No Habeas Corpus, a defesa pede o trancamento da ação alegando a falta de justa causa para que o processo continue tramitando. A defesa sustenta não ter havido crime, ao argumentar que as contas não prestadas são contas de ordenador de despesa e só existe infringência à lei caso o gestor deixe de prestar contas “anuais da administração financeira” do município à Câmara dos Vereadores, ou a outro órgão indicado na Constituição estadual.

Para a defesa, o prefeito é obrigado a prestar contas anualmente após o final de cada exercício, à Câmara dos Vereadores, da gestão orçamentária, patrimonial e financeira, consolidada no balanço geral do município, as chamadas contas consolidadas ou de governo e não contas de ordenador de despesas.

”Não há previsão legal de crime de responsabilidade para esse caso. Não é crime deixar de prestar contas anuais ao Tribunal de Contas do Estado, por absoluta falta de definição legal”, afirma, em trecho do Habeas Corpus (Processo Nº 0007164-33.2016.827.0000).

Presidida pela desembargadora Maysa Vendramini Rosal, a 2ª Câmara Criminal negou o pedido por unanimidade, conforme o voto do relator, o juiz Zacarias Leonardo, que substitui o desembargador Luiz Gadotti. Votaram com relator as desembargadoras Jacqueline Adorno, Etelvina Maria Sampaio Felipe e a juiza Célia Regina Régis.

No voto, o relator afirma não haver “qualquer motivo legal” para o trancamento da ação e entende que, diferentemente do que a defesa alega, a justiça tem reconhecido em decisões (jurisprudência nacional) “a tipicidade do crime em tese praticado” pelo ex-prefeito.

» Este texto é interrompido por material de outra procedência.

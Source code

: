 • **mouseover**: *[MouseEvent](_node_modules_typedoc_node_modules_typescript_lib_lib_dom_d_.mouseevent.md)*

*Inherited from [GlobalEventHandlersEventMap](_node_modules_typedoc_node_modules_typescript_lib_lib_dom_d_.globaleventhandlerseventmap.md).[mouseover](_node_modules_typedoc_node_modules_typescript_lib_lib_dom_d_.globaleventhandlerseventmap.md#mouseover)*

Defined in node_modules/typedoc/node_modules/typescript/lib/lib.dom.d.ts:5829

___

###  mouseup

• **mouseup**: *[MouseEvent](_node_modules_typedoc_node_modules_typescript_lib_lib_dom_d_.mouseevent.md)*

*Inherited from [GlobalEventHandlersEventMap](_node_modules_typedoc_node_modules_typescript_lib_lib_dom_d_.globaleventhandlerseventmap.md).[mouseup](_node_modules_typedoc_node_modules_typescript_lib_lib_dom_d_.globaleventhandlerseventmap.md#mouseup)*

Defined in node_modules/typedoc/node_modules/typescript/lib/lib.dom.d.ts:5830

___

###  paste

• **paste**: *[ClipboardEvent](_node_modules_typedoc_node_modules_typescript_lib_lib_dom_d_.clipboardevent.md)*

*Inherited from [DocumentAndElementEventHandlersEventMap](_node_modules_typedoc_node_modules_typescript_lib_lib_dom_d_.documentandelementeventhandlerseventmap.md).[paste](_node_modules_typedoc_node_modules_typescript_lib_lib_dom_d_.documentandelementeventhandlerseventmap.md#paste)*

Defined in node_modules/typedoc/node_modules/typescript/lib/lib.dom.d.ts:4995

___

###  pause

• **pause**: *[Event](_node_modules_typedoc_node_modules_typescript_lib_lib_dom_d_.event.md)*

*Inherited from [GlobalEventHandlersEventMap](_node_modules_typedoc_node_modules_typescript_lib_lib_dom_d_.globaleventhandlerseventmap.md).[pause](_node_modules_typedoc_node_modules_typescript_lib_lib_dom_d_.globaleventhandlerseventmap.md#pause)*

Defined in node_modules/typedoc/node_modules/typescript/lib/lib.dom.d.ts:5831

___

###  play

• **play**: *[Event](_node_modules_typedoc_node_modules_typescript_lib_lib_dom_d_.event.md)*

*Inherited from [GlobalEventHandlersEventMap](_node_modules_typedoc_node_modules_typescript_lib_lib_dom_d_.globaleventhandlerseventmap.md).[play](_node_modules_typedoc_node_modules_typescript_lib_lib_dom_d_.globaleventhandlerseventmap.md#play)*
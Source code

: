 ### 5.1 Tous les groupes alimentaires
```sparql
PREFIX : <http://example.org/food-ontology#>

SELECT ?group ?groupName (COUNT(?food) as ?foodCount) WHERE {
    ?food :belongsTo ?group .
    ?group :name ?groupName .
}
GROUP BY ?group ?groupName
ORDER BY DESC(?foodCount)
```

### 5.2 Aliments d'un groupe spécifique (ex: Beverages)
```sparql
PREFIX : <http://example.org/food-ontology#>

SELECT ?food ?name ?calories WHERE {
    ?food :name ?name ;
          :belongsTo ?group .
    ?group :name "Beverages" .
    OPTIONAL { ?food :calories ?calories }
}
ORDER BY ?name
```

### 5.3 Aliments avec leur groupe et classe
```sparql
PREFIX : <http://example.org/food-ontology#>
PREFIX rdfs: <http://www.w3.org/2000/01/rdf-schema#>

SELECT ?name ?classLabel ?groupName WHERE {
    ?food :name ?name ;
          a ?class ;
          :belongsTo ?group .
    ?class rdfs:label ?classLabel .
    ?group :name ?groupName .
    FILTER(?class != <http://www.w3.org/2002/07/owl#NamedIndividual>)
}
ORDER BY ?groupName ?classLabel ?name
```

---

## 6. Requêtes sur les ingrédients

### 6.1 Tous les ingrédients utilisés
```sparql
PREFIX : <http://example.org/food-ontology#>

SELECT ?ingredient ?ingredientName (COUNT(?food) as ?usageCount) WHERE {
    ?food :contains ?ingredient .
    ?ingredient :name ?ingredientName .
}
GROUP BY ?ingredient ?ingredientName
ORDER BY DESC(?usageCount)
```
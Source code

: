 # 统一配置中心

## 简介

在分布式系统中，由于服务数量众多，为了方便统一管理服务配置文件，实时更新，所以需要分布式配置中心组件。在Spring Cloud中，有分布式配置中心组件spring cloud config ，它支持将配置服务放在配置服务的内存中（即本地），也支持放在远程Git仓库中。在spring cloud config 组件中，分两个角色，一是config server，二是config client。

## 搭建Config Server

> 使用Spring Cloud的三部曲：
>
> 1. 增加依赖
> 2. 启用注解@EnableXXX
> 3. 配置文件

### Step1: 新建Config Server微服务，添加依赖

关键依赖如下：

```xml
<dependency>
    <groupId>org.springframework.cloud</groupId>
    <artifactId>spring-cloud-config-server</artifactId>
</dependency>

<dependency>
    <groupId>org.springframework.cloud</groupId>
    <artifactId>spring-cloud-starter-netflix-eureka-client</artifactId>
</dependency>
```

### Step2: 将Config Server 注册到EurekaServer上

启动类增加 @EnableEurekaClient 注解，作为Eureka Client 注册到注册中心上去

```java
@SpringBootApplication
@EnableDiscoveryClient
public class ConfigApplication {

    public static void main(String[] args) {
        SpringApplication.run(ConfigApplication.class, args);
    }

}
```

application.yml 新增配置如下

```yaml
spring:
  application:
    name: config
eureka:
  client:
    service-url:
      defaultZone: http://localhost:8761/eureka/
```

Para o relator, o trancamento da ação penal por habeas corpus exige que a denúncia descreva fato que em tese não constitui crime. “Assim, é preciso que se mostre evidente a inexistência de indícios de autoria, atipicidade da conduta, extinção da punibilidade, bem como a manifesta imprestabilidade da peça acusatória”, escreve, no voto.